Se um faxineiro é capaz de poupança e outro tem crédito, ambos são capitalistas, inclusive capazes de investir, seja emprestando a juros por conta própria, seja depositando numa conta remunerada bancária, seja comprando ações ou montando um negócio próprio. Não é uma "acabada" sociedade sem classes, mas certamente não é a sociedade de classes descrita por Marx como radicalizada no capitalismo.
Pode-se argumentar que assim como a empresa em geral pode ser descrita como um feixe de contratos, os bancos são feixes ainda mais centralizadores de decisões econômicas individuais. Nisso o principal problema não é o da exploração de uma classe por outra, mas problemas clássicos de agência, em que, assim como na política contemporânea, a economia contemporânea é dividida em mais ou menos pequenos investidores (pessoas físicas, pequenas ou até relativamente grandes empresas) e em grandes agenciadores desses investimentos - os bancos, os quais, no entanto, podem eles mesmos ser objeto de investimento dos pequenos investidores.
O problema seja pelo aspecto político, seja pela perspectiva econômico (divisão problemática) está na ficção (ou limites) das assembleias gerais, das eleições ou votações em geral.

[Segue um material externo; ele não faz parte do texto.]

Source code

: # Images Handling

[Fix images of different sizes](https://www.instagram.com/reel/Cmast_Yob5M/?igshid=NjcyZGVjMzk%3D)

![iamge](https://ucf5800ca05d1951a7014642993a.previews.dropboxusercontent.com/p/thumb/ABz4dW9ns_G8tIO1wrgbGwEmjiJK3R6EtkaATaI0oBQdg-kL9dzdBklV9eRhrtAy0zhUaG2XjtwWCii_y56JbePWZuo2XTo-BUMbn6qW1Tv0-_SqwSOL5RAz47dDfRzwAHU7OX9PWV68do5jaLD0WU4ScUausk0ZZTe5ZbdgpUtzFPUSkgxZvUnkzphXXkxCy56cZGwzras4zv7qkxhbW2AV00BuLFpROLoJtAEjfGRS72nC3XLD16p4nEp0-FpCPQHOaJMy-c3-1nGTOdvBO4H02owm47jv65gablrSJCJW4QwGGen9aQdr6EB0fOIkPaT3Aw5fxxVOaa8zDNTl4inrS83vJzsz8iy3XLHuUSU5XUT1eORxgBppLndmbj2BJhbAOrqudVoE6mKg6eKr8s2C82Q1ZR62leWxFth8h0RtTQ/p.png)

*RÉGIS ANTÔNIO COIMBRA é filósofo e advogado formado pela UFRGS. Especialista em Direito e Economia e, atualmente, é Acadêmico da Licenciatura em Dança pela UFRGS.
Hehe... talvez seja importante contextualizar que esse texto é uma resposta a outro texto que caracterizava a greve nas IFES como um clássico exemplo do conflito entre capital e trabalho (ou, mais precisamente, entre capitalistas e trabalhadores). Começava dizendo que o fato de só os professores terem recebido proposta mostrava bem a diferença de valoração do trabalho intelectual e do trabalho... não tão intelectual.